__Provided data__:
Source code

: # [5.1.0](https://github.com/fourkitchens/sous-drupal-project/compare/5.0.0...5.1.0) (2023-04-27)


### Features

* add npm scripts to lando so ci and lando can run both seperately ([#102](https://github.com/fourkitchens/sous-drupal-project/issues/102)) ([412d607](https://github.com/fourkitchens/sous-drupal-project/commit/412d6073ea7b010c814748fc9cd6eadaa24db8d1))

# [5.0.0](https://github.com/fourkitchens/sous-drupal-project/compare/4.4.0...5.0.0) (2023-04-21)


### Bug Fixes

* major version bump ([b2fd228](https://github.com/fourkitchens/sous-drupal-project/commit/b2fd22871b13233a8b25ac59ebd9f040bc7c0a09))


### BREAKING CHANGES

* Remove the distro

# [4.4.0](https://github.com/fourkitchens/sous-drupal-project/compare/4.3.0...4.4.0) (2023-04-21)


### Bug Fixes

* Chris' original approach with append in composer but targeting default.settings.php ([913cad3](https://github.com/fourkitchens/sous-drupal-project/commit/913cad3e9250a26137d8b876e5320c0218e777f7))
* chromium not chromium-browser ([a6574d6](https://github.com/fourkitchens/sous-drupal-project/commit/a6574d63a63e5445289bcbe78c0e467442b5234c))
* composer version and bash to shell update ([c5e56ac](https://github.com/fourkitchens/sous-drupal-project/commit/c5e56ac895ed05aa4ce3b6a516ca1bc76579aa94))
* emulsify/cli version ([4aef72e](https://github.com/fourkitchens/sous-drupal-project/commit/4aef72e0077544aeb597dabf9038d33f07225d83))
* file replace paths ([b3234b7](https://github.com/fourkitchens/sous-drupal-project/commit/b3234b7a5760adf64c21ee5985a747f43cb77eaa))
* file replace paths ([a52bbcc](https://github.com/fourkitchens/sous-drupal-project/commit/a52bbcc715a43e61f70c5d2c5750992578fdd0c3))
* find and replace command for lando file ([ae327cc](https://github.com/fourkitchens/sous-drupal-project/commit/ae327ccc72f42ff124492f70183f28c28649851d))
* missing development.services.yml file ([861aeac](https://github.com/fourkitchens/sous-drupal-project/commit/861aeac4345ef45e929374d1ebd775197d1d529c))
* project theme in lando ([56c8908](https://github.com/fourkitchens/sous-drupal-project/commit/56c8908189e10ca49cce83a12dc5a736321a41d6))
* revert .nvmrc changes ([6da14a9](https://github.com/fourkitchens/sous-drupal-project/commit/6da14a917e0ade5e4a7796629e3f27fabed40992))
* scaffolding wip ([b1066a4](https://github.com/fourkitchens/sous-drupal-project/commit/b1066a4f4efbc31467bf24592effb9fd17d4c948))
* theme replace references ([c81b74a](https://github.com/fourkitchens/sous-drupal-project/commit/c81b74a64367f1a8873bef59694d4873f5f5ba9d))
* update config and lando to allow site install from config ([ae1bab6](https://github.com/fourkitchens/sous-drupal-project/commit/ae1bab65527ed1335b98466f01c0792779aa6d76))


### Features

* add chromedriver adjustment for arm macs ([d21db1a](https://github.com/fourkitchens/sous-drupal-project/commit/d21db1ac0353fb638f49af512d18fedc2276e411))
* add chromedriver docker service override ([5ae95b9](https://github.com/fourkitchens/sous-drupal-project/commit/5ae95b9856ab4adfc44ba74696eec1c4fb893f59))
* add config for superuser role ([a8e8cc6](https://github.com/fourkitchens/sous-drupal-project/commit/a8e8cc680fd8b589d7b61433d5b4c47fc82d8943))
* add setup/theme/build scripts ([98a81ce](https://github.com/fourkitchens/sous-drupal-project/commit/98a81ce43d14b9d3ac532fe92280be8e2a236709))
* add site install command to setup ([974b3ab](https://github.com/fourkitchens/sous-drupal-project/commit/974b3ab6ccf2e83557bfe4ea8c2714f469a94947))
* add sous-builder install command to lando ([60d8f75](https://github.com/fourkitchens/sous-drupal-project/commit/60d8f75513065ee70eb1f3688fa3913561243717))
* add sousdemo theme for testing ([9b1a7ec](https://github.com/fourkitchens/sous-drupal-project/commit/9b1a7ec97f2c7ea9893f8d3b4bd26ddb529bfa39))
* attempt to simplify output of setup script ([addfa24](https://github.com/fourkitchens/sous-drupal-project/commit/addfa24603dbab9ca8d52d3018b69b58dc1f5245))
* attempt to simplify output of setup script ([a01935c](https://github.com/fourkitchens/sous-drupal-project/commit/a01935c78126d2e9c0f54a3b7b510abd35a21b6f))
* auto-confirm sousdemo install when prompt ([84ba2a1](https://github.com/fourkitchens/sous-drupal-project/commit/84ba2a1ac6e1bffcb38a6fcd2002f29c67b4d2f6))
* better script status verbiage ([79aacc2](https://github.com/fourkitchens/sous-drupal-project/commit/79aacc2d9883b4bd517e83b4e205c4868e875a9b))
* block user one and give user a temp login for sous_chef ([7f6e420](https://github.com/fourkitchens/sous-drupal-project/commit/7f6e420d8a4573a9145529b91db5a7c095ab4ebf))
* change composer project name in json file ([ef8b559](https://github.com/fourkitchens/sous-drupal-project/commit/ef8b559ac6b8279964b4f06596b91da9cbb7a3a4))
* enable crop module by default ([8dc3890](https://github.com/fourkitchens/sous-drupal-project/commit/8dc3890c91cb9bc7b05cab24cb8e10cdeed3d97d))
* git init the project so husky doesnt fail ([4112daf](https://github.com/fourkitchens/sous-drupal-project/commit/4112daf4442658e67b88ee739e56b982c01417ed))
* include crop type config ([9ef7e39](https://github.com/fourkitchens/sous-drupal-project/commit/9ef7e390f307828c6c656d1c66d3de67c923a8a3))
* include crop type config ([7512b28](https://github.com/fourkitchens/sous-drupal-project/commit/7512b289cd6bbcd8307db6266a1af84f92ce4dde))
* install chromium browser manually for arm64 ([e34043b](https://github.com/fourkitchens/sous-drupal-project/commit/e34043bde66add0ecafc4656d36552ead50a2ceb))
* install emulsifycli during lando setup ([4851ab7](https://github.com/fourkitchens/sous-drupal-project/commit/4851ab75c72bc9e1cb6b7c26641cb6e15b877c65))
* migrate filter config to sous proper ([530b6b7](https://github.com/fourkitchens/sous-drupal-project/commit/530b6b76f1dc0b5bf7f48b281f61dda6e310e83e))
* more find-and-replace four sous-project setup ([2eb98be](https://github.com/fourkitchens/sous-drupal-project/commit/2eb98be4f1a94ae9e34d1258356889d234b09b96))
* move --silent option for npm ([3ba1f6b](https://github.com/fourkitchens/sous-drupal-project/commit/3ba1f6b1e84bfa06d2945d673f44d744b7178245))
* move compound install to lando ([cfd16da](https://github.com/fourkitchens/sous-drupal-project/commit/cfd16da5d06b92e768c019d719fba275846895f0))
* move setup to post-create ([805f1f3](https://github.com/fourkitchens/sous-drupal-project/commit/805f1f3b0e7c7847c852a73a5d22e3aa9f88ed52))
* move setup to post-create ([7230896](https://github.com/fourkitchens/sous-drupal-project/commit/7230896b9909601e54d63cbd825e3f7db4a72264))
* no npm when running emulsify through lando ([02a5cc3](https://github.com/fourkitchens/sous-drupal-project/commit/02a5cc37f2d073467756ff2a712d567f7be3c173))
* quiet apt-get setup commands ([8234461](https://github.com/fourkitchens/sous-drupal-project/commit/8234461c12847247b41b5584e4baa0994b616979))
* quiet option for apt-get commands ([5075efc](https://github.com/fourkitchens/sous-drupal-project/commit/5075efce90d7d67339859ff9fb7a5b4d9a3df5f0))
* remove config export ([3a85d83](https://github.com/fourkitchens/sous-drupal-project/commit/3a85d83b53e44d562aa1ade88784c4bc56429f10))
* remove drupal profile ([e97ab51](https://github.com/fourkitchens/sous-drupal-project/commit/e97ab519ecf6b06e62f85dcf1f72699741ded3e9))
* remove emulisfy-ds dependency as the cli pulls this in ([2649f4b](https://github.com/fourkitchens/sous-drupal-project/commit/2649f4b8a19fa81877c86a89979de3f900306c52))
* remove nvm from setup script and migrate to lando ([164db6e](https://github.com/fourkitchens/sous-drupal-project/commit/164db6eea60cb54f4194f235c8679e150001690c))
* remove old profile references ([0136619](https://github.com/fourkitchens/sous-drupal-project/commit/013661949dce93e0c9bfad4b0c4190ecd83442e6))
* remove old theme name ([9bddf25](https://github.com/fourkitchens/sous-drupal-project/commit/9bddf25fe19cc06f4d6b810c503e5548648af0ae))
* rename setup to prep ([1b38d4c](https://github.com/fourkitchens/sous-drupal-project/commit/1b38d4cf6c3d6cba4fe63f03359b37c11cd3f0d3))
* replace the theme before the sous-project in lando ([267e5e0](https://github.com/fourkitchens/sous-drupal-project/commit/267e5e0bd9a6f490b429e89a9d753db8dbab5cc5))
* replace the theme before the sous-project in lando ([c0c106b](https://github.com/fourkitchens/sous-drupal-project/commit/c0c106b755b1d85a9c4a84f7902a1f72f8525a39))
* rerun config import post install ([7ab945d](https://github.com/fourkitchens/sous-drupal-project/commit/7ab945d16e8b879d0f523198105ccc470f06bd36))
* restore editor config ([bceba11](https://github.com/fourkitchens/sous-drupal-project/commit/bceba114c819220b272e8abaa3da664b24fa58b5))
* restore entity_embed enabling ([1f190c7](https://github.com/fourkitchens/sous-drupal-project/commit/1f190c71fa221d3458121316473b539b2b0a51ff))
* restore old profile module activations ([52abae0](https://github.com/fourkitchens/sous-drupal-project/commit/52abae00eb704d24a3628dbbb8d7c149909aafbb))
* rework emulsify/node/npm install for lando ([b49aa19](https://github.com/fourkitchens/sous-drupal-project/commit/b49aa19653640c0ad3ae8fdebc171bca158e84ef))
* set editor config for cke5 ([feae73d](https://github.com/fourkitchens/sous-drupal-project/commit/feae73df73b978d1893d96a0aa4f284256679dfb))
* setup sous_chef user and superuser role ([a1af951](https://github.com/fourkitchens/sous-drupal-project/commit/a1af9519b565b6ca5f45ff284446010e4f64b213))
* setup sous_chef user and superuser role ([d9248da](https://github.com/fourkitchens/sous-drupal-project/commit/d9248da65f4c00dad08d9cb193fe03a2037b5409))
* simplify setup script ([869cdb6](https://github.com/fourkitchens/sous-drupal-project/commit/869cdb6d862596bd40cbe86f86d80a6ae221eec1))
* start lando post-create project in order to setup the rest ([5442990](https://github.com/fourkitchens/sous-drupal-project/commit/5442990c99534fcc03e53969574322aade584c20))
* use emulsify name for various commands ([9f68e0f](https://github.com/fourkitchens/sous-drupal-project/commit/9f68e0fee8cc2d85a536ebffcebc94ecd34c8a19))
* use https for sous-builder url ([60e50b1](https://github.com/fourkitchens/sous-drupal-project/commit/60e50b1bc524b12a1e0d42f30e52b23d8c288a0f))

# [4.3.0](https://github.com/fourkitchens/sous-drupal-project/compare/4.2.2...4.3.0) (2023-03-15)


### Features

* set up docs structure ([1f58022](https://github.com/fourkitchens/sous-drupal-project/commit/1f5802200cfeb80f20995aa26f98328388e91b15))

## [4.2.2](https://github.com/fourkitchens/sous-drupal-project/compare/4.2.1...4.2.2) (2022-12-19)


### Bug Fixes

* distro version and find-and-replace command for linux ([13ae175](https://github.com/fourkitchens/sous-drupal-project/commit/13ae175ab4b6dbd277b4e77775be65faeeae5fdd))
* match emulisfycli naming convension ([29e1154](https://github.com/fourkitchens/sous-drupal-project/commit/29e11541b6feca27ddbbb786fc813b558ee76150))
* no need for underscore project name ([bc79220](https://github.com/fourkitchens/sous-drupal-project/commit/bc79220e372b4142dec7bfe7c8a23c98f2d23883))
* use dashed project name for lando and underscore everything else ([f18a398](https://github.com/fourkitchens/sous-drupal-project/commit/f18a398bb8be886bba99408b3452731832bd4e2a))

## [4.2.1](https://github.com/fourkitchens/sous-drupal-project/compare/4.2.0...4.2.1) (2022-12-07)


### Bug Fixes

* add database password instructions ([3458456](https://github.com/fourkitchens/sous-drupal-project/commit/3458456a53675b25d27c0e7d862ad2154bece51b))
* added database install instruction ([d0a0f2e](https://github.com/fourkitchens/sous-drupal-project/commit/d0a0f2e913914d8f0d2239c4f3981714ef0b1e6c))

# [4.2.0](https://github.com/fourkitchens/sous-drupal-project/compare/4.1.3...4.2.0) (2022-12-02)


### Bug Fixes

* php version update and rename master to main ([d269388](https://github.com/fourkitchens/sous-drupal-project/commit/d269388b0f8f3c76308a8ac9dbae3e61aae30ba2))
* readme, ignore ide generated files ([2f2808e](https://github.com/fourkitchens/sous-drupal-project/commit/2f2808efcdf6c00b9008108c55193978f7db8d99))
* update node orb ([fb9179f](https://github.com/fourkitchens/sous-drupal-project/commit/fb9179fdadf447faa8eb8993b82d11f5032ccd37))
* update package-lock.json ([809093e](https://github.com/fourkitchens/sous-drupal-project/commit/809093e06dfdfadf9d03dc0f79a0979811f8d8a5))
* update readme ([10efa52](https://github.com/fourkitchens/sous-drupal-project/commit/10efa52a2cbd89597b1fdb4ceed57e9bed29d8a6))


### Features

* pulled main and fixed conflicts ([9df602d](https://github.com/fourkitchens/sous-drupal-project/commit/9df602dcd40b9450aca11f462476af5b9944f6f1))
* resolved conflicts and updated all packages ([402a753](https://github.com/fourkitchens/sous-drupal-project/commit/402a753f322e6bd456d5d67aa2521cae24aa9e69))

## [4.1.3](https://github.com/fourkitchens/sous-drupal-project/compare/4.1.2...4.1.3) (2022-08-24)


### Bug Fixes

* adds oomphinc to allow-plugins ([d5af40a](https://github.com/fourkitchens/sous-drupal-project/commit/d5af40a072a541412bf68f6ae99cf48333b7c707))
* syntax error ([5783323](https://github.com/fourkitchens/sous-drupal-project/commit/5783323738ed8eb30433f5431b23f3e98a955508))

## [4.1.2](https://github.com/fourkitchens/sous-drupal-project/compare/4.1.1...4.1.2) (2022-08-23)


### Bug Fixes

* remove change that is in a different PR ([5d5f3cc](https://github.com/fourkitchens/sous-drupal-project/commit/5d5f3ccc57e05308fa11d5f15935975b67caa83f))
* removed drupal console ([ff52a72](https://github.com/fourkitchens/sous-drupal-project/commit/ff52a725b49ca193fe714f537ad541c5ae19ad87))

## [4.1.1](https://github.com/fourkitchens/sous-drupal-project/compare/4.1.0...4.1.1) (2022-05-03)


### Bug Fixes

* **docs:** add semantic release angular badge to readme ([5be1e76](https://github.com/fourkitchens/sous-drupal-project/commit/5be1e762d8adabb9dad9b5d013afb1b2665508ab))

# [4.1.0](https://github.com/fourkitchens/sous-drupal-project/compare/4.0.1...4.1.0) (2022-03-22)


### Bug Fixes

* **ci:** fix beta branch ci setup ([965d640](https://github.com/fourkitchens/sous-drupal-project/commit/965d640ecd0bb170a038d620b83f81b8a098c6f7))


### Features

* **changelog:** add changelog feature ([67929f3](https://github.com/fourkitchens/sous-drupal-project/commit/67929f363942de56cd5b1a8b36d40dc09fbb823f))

__Task directions__: Starting with the line that holds "move compound install" and ending with the line that holds "remove drupal profile", retype every line in the data above exactly, and nothing else.

__Response for this exercise__:
* move compound install to lando ([cfd16da](https://github.com/fourkitchens/sous-drupal-project/commit/cfd16da5d06b92e768c019d719fba275846895f0))
* move setup to post-create ([805f1f3](https://github.com/fourkitchens/sous-drupal-project/commit/805f1f3b0e7c7847c852a73a5d22e3aa9f88ed52))
* move setup to post-create ([7230896](https://github.com/fourkitchens/sous-drupal-project/commit/7230896b9909601e54d63cbd825e3f7db4a72264))
* no npm when running emulsify through lando ([02a5cc3](https://github.com/fourkitchens/sous-drupal-project/commit/02a5cc37f2d073467756ff2a712d567f7be3c173))
* quiet apt-get setup commands ([8234461](https://github.com/fourkitchens/sous-drupal-project/commit/8234461c12847247b41b5584e4baa0994b616979))
* quiet option for apt-get commands ([5075efc](https://github.com/fourkitchens/sous-drupal-project/commit/5075efce90d7d67339859ff9fb7a5b4d9a3df5f0))
* remove config export ([3a85d83](https://github.com/fourkitchens/sous-drupal-project/commit/3a85d83b53e44d562aa1ade88784c4bc56429f10))
* remove drupal profile ([e97ab51](https://github.com/fourkitchens/sous-drupal-project/commit/e97ab519ecf6b06e62f85dcf1f72699741ded3e9))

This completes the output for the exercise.